- _Dataset excerpts_:

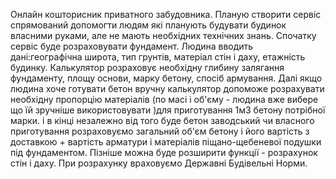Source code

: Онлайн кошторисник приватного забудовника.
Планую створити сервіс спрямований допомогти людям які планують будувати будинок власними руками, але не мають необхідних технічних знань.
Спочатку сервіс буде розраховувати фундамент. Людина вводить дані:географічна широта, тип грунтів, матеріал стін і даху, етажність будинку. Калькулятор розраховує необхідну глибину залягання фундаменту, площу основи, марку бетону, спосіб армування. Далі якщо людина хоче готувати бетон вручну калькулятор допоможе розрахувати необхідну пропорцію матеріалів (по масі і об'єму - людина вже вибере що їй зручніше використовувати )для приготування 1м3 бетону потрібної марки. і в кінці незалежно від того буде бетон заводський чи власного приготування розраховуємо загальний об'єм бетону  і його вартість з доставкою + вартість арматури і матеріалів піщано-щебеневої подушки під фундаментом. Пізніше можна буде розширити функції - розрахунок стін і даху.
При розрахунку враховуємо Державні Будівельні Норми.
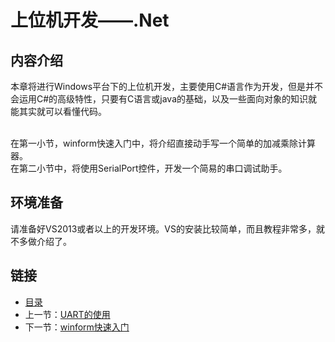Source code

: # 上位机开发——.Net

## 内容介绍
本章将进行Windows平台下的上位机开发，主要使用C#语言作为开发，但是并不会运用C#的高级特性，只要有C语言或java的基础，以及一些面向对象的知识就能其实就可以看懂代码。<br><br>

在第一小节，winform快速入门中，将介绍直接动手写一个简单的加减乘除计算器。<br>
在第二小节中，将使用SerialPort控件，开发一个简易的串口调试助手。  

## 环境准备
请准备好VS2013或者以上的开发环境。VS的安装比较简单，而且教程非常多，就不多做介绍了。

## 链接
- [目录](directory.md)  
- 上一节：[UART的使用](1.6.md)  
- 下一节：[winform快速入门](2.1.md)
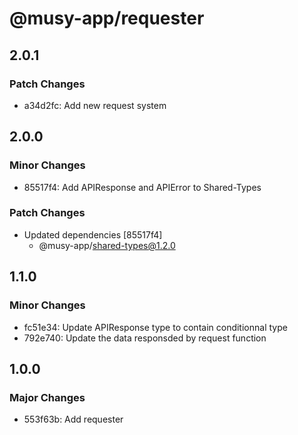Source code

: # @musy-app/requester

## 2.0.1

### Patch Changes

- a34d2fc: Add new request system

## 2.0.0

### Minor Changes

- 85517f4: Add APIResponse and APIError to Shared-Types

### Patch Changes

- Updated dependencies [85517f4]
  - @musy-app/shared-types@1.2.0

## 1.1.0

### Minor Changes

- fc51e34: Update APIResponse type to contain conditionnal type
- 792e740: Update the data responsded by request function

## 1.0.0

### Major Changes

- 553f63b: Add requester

- _Description of the task_: Exactly repeat the material from its first line through the line with "Планую створити сервіс", including both, and leave the pictures and everything else out.

- _Expected output_:
Source code

: Онлайн кошторисник приватного забудовника.
Планую створити сервіс спрямований допомогти людям які планують будувати будинок власними руками, але не мають необхідних технічних знань.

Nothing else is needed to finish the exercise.